:: DATA EXTRACT

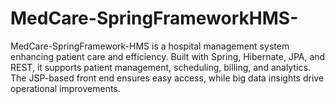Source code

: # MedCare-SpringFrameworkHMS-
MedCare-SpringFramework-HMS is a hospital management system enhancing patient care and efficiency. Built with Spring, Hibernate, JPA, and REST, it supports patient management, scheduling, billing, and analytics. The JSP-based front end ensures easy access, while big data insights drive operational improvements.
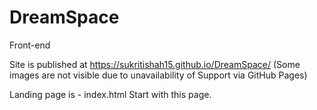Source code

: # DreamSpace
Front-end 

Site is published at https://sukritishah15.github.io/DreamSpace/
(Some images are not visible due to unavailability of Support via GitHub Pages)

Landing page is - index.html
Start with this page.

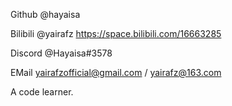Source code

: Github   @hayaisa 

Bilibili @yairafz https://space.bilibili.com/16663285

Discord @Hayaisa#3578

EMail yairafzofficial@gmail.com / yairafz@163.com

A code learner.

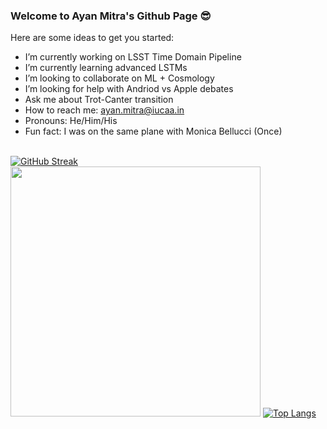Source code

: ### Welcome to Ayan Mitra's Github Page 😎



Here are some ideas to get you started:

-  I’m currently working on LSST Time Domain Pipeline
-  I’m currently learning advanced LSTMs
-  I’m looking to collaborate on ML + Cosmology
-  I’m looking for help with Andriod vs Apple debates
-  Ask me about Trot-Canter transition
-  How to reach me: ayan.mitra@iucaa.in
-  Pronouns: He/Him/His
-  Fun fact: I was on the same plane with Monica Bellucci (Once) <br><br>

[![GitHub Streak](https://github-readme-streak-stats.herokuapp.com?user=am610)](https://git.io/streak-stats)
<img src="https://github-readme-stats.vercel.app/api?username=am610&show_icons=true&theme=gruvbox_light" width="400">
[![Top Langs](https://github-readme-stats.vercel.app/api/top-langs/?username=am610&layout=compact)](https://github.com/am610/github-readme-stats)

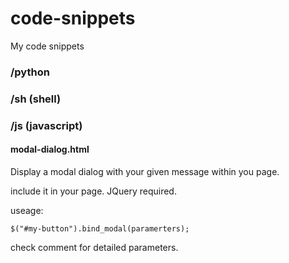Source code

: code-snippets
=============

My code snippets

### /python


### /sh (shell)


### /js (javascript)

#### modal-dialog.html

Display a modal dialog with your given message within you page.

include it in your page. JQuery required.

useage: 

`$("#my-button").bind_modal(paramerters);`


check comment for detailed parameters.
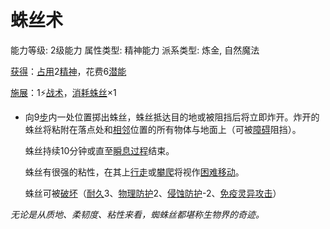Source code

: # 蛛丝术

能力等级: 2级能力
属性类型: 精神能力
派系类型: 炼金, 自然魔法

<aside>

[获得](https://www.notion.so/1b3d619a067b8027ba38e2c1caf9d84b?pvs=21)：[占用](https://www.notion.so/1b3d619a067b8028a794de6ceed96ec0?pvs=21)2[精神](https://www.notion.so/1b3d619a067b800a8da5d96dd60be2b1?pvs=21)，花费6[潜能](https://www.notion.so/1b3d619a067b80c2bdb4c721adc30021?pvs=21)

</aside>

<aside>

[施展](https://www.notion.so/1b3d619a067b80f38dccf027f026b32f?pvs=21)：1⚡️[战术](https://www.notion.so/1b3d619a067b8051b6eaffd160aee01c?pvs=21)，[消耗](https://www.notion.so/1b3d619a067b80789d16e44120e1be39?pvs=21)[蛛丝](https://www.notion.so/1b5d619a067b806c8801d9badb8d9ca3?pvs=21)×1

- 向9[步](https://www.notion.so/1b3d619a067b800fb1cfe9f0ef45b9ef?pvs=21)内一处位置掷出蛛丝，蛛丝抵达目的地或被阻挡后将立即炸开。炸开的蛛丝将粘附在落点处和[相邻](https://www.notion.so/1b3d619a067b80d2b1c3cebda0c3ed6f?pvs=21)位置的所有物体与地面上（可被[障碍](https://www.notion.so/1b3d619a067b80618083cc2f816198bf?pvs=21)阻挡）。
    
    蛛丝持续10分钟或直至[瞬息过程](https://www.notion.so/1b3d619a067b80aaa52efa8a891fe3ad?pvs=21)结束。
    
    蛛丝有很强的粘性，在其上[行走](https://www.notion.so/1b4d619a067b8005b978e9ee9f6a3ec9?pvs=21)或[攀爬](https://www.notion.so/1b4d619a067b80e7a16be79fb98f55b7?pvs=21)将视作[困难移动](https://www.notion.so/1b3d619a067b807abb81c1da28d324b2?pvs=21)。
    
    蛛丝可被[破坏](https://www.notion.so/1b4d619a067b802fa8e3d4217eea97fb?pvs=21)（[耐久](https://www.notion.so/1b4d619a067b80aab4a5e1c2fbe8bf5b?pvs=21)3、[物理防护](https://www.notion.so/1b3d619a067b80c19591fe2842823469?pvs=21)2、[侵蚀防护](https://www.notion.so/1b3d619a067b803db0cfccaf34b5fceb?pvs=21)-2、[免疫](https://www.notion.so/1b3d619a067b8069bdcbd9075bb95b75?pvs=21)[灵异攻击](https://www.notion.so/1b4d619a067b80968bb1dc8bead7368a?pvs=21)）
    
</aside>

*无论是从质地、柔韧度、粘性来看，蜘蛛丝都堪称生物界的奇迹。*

::::
:: DATA EXTRACT

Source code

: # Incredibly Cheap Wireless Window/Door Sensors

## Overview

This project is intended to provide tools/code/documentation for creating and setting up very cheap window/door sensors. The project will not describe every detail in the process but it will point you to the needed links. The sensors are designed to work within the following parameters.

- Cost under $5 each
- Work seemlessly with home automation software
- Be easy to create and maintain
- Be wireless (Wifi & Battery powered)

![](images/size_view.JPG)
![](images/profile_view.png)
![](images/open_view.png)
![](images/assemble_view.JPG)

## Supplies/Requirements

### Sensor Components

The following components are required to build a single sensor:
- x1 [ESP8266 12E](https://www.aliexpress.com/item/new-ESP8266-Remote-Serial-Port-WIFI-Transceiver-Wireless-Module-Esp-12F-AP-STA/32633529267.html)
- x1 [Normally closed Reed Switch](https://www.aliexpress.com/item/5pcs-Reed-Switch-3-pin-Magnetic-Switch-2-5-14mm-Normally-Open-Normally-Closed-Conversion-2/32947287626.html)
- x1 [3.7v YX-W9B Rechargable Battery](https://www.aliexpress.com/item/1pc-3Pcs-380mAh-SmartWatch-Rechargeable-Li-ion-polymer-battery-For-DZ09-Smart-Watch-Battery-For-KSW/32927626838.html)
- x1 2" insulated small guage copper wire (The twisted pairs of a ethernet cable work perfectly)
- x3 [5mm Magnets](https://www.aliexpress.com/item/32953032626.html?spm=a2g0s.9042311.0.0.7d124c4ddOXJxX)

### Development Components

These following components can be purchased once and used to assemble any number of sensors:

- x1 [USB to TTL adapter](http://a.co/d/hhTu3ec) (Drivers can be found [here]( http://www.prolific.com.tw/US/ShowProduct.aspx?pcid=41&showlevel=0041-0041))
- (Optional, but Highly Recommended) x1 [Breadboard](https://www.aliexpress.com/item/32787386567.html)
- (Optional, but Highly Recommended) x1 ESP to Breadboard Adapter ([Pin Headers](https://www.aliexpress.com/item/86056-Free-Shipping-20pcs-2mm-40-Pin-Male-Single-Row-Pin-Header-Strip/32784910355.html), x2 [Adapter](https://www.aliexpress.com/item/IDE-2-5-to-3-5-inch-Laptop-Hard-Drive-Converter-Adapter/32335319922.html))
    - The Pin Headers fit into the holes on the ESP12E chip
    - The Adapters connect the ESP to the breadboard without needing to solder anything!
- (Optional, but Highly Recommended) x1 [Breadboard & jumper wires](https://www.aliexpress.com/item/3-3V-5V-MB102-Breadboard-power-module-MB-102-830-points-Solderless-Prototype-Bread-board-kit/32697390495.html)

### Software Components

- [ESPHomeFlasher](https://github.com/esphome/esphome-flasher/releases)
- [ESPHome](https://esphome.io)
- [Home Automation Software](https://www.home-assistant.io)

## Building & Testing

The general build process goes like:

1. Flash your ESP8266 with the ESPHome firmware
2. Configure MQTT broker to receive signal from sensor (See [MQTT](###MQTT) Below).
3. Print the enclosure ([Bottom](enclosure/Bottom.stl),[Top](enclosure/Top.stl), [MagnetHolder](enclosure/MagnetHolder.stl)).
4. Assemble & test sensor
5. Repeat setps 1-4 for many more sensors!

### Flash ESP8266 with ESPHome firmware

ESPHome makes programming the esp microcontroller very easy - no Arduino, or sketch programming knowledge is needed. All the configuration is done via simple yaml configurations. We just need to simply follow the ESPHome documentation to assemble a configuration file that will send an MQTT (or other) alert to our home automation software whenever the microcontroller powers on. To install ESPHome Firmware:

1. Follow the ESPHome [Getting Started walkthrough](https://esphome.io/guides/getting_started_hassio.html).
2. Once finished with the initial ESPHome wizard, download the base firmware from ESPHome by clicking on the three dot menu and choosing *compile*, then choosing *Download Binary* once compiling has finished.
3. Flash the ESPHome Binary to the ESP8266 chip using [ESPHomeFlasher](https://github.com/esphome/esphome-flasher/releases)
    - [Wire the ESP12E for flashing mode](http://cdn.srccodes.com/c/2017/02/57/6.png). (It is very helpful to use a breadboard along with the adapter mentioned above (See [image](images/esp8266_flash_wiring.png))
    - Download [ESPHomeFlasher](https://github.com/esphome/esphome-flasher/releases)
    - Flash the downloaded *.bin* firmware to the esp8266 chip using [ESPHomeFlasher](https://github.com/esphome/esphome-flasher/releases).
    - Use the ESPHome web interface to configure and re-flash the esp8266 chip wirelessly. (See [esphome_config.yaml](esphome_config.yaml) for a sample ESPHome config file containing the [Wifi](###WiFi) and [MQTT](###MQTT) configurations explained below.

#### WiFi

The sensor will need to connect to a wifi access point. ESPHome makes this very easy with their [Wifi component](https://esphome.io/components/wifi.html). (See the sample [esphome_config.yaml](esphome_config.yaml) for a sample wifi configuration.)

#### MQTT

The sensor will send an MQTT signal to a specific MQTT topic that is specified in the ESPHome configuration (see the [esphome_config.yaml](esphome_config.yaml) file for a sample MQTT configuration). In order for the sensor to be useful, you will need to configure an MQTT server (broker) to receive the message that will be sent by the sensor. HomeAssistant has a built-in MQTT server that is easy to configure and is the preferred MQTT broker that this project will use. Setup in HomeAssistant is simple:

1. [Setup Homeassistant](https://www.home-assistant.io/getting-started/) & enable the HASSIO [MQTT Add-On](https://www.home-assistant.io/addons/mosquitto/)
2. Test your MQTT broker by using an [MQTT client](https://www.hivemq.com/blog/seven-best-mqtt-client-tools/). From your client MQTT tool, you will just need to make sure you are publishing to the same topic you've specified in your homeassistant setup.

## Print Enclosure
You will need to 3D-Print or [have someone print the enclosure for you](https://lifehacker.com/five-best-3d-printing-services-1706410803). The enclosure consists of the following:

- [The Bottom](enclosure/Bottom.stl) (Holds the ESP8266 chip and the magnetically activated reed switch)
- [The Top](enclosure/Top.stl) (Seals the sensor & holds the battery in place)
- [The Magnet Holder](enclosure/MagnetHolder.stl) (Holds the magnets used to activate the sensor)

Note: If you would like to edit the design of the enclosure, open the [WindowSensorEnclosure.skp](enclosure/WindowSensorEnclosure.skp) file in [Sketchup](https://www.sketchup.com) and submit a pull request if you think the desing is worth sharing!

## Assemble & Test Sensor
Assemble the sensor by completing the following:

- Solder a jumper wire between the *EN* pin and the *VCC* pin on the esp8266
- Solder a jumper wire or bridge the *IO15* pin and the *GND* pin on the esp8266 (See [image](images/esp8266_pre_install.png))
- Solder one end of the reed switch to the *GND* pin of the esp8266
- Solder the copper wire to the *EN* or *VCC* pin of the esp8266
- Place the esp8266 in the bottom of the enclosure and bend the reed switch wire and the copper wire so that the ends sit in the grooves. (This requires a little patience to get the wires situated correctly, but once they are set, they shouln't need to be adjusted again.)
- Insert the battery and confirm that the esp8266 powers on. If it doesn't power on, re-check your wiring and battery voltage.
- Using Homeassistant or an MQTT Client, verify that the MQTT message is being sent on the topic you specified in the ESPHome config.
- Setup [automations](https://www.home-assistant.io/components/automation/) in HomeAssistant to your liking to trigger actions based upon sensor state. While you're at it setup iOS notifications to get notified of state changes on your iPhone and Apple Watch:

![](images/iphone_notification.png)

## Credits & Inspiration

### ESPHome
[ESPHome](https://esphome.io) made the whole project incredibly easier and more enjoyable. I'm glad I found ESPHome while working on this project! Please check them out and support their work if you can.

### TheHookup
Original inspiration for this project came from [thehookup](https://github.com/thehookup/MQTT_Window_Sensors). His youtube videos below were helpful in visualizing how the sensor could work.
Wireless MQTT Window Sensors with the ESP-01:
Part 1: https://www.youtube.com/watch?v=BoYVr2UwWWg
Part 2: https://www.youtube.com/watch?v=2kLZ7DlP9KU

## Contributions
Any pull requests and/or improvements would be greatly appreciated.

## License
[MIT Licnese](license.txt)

::::

TASK ITEM: If a line in the records contains the word "more", copy it out.

RESPONSE BELOW:
5. Repeat setps 1-4 for many more sensors!
[ESPHome](https://esphome.io) made the whole project incredibly easier and more enjoyable. I'm glad I found ESPHome while working on this project! Please check them out and support their work if you can.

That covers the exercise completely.